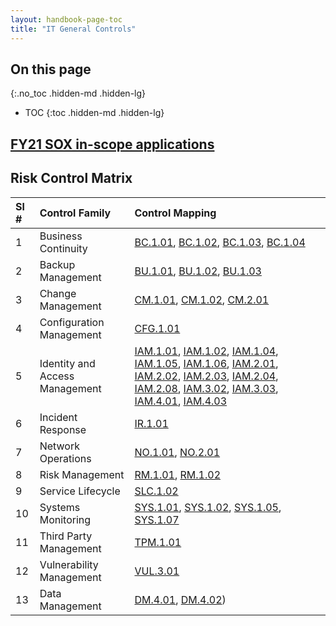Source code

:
 ```yaml
---
layout: handbook-page-toc
title: "IT General Controls"
---
```


## On this page
{:.no_toc .hidden-md .hidden-lg}

- TOC
{:toc .hidden-md .hidden-lg}

## [FY21 SOX in-scope applications](https://gitlab.com/gitlab-com/internal-audit/internal-audit/-/issues/198)

## Risk Control Matrix

|**Sl #**|**Control Family**|**Control Mapping**
|:---|:---|:---|
|1|Business Continuity|[BC.1.01](/handbook/engineering/security/guidance/BC.1.01_business_continuity_plan.html), [BC.1.02](/handbook/engineering/security/guidance/BC.1.02_business_continuity_roles_responsibilities.html#bc102---business-continuity-plan-roles-and-responsibilities), [BC.1.03](/handbook/engineering/security/guidance/BC.1.03_continuity_testing.html#bc103---continuity-testing), [BC.1.04](/handbook/engineering/security/guidance/BC.1.04_business_impact_analysis.html#bc104---business-impact-analysis)
|2|Backup Management|[BU.1.01](/handbook/engineering/security/guidance/BU.1.01_backup_configuration.html#bu101---backup-configuration), [BU.1.02](/handbook/engineering/security/guidance/BU.1.02_resilience_testing.html#bu102---resilience-testing), [BU.1.03](/handbook/engineering/security/guidance/BU.1.03_alternate_storage.html#bu103---backup-management-alternate-storage)
|3|Change Management|[CM.1.01](/handbook/engineering/security/guidance/CM.1.01_change_management_workflow.html#cm101---change-management-workflow), [CM.1.02](/handbook/engineering/security/guidance/CM.1.02_change_approval.html#cm102---change-approval), [CM.2.01](/handbook/engineering/security/guidance/CM.2.01_segregation_of_duties.html)
|4|Configuration Management|[CFG.1.01](/handbook/engineering/security/guidance/CFG.1.01_baseline_configuration_standard.html#cfg101---baseline-configuration-standard)
|5|Identity and Access Management|[IAM.1.01](/handbook/engineering/security/guidance/IAM.1.01_logical_access_provisioning.html#iam101---logical-access-provisioning), [IAM.1.02](/handbook/engineering/security/guidance/IAM.1.02_logical_access_deprovisioning.html#iam102---logical-access-de-provisioning), [IAM.1.04](/handbook/engineering/security/guidance/IAM.1.04_logical_access_review.html#iam104---logical-access-review), [IAM.1.05](/handbook/engineering/security/guidance/IAM.1.05_role_change_access_deprovisioning.html#iam105---transfers-access-de-provisioning), [IAM.1.06](/handbook/engineering/security/guidance/IAM.1.06_shared_logical_accounts.html#iam106---shared-logical-accounts), [IAM.2.01](/handbook/engineering/security/guidance/IAM.2.01_unique_identifiers.html#iam201---unique-identifiers), [IAM.2.02](/handbook/engineering/security/guidance/IAM.2.02_password_authentication.html#iam202---password-authentication), [IAM.2.03](/handbook/engineering/security/guidance/IAM.2.03_multifactor_authentication.html#iam203---multi-factor-authentication), [IAM.2.04](/handbook/engineering/security/guidance/IAM.2.04_authentication_credential_maintenance.html#iam204---authentication-credential-maintenance), [IAM.2.08](/handbook/engineering/security/guidance/IAM.2.08_account_lockout.html#iam208---account-lockout), [IAM.3.02](/handbook/engineering/security/guidance/IAM.3.02_source_code_security.html#iam302---source-code-security), [IAM.3.03](/handbook/engineering/security/guidance/IAM.3.03_service_account_restriction.html#iam303---service-account-restrictions), [IAM.4.01](/handbook/engineering/security/guidance/IAM.4.01_remote_connections.html#iam401---remote-connections), [IAM.4.03](/handbook/engineering/security/guidance/IAM.4.03_remote_maintenance_authentication_sessions.html#iam403---remote-maintenance-authentication-sessions)
|6|Incident Response|[IR.1.01](/handbook/engineering/security/guidance/IR.1.01_incident_response_plan.html#ir101---incident-response-plan)
|7|Network Operations|[NO.1.01](/handbook/engineering/security/guidance/NO.1.01_network_policy_enforcement_points.html), [NO.2.01](/handbook/engineering/security/guidance/NO.2.01_network_segmentation.html#no201---network-segmentation)
|8|Risk Management|[RM.1.01](/handbook/engineering/security/guidance/RM.1.01_risk_assessment.html#rm101---risk-assessment), [RM.1.02](/handbook/engineering/security/guidance/RM.1.02_continuous_monitoring.html)
|9|Service Lifecycle|[SLC.1.02](/handbook/engineering/security/guidance/SLC.1.02_source_code_management.html#slc102---source-code-management)
|10|Systems Monitoring|[SYS.1.01](/handbook/engineering/security/guidance/SYS.1.01_audit_logging.html#sys101---audit-logging), [SYS.1.02](/handbook/engineering/security/guidance/SYS.1.02_secure_audit_logging.html#sys102---secure-audit-logging), [SYS.1.05](/handbook/engineering/security/guidance/SYS.1.05_audit_logging_service_provider.html#sys105---audit-logging-service-provider-logging-requirements), [SYS.1.07](/handbook/engineering/security/guidance/SYS.1.07_audit_log_capacity_retention.html#sys107---audit-log-capacity-and-retention)
|11|Third Party Management|[TPM.1.01](/handbook/engineering/security/guidance/TPM.1.01_third_party_assurance_review.html#tpm101---third-party-assurance-review)
|12|Vulnerability Management|[VUL.3.01](/handbook/engineering/security/guidance/VUL.3.01_infrastructure_patch_management.html#vul301---infrastructure-patch-management)
|13|Data Management|[DM.4.01](/handbook/engineering/security/guidance/DM.4.01_encryption_of_data_in_transit.html#dm401---encryption-of-data-in-transit), [DM.4.02](/handbook/engineering/security/guidance/DM.4.02_encryption_of_data_at_rest.html#dm402---encryption-of-data-at-rest))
######
= Try it =
Display every line of the listing that contains the string "Risk".

= Solution for this problem =
## Risk Control Matrix
|8|Risk Management|[RM.1.01](/handbook/engineering/security/guidance/RM.1.01_risk_assessment.html#rm101---risk-assessment), [RM.1.02](/handbook/engineering/security/guidance/RM.1.02_continuous_monitoring.html)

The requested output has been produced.